_What you have to do_
Check every line of the entries below for "HTML", and copy the lines that have it.

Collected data
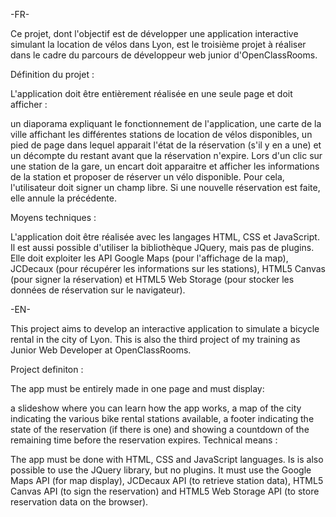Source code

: ﻿-FR-

Ce projet, dont l'objectif est de développer une application interactive simulant la location de vélos dans Lyon, est le troisième projet à réaliser dans le cadre du parcours de développeur web junior d'OpenClassRooms.

Définition du projet :

L'application doit être entièrement réalisée en une seule page et doit afficher :

un diaporama expliquant le fonctionnement de l'application,
une carte de la ville affichant les différentes stations de location de vélos disponibles,
un pied de page dans lequel apparait l'état de la réservation (s'il y en a une) et un décompte du restant avant que la réservation n'expire.
Lors d'un clic sur une station de la gare, un encart doit apparaitre et afficher les informations de la station et proposer de réserver un vélo disponible. Pour cela, l'utilisateur doit signer un champ libre. Si une nouvelle réservation est faite, elle annule la précédente.

Moyens techniques :

L'application doit être réalisée avec les langages HTML, CSS et JavaScript. Il est aussi possible d'utiliser la bibliothèque JQuery, mais pas de plugins. Elle doit exploiter les API Google Maps (pour l'affichage de la map), JCDecaux (pour récupérer les informations sur les stations), HTML5 Canvas (pour signer la réservation) et HTML5 Web Storage (pour stocker les données de réservation sur le navigateur).

-EN-

This project aims to develop an interactive application to simulate a bicycle rental in the city of Lyon. This is also the third project of my training as Junior Web Developer at OpenClassRooms.

Project definiton :

The app must be entirely made in one page and must display:

a slideshow where you can learn how the app works,
a map of the city indicating the various bike rental stations available,
a footer indicating the state of the reservation (if there is one) and showing a countdown of the remaining time before the reservation expires.
Technical means :

The app must be done with HTML, CSS and JavaScript languages. Is is also possible to use the JQuery library, but no plugins. It must use the Google Maps API (for map display), JCDecaux API (to retrieve station data), HTML5 Canvas API (to sign the reservation) and HTML5 Web Storage API (to store reservation data on the browser).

_Expected answer_
L'application doit être réalisée avec les langages HTML, CSS et JavaScript. Il est aussi possible d'utiliser la bibliothèque JQuery, mais pas de plugins. Elle doit exploiter les API Google Maps (pour l'affichage de la map), JCDecaux (pour récupérer les informations sur les stations), HTML5 Canvas (pour signer la réservation) et HTML5 Web Storage (pour stocker les données de réservation sur le navigateur).
The app must be done with HTML, CSS and JavaScript languages. Is is also possible to use the JQuery library, but no plugins. It must use the Google Maps API (for map display), JCDecaux API (to retrieve station data), HTML5 Canvas API (to sign the reservation) and HTML5 Web Storage API (to store reservation data on the browser).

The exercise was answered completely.